>>>
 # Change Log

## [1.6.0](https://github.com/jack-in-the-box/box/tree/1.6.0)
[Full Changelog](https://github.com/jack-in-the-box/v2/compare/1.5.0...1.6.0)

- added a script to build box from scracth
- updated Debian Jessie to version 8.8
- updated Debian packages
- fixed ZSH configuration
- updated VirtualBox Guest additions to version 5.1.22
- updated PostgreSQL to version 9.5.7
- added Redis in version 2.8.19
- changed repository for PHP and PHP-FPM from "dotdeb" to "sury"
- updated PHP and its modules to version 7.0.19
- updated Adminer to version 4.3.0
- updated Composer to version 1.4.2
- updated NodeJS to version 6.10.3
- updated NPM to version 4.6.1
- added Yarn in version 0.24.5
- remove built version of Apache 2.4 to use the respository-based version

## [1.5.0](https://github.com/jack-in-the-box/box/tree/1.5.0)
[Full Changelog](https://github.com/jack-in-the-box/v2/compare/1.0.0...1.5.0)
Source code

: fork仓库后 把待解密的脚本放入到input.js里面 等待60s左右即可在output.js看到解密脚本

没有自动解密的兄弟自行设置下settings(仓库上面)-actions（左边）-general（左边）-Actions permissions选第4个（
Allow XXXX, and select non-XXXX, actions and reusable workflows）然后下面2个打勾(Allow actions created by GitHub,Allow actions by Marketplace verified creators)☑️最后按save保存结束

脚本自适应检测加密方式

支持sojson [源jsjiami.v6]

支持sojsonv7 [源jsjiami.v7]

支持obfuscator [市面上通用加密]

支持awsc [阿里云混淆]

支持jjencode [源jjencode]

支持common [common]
<<<
What is wanted is an exact repeat of the lines from the one with "支持awsc [阿里云混淆]" through the last line of the listing above, and no other text.

**REPLY TO THE TASK:**
支持awsc [阿里云混淆]

支持jjencode [源jjencode]

支持common [common]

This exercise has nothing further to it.